------ INFORMATION PROVIDED
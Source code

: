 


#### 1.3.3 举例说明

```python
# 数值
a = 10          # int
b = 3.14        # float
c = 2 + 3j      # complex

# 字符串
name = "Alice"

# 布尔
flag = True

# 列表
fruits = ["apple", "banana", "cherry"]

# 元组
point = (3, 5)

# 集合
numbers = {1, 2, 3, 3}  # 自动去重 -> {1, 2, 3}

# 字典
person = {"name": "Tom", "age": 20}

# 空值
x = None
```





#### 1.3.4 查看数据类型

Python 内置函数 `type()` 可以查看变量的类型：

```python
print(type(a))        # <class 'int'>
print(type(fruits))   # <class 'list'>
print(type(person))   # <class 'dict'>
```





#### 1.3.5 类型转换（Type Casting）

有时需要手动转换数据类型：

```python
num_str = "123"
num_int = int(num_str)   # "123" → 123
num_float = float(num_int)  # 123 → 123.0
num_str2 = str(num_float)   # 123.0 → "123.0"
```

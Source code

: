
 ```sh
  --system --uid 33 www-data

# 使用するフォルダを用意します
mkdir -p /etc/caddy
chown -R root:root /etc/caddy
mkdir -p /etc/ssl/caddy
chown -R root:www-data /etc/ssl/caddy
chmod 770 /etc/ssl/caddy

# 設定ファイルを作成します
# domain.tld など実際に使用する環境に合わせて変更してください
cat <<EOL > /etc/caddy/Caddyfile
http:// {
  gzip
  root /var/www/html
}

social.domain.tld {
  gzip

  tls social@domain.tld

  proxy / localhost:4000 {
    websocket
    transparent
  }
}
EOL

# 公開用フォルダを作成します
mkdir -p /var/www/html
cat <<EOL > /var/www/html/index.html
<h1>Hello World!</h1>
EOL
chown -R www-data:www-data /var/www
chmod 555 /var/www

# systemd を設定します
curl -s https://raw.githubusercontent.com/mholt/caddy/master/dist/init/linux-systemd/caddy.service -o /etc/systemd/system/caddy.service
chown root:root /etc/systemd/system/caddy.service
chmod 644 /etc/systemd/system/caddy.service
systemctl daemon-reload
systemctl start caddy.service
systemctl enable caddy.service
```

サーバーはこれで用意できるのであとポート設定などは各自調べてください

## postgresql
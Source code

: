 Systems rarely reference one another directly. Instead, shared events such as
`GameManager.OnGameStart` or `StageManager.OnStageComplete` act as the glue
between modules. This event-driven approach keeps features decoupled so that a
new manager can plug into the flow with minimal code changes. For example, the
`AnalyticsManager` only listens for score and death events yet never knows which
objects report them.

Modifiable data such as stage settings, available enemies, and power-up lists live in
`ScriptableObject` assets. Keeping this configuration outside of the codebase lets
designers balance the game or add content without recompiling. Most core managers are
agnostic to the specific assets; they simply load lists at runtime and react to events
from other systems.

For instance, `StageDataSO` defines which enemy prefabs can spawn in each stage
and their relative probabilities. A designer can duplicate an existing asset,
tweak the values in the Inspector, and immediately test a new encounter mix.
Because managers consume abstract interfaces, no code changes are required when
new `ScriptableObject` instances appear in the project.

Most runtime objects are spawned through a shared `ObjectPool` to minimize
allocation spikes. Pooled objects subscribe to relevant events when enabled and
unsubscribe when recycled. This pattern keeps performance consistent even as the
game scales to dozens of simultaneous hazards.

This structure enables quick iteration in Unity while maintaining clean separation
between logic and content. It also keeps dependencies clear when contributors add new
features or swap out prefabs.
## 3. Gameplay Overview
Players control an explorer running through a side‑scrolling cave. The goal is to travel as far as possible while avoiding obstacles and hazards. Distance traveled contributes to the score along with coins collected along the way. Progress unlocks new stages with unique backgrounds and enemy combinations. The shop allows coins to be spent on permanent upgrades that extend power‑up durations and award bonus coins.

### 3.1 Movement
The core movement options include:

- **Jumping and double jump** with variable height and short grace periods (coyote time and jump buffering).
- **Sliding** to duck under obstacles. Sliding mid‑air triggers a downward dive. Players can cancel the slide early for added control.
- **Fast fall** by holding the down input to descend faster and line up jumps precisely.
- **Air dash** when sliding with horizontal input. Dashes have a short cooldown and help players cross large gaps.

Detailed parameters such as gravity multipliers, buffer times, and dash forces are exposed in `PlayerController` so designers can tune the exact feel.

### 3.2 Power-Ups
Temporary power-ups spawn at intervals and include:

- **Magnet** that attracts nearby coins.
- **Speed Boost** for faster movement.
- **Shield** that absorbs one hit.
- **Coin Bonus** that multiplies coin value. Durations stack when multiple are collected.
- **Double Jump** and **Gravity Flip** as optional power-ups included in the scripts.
------------
* [WHAT YOU SHOULD DO] Wherever the string "changes" occurs in a line of the listing above, count that line, and report only the total.

* [SOLUTION FOR THIS EXERCISE] 2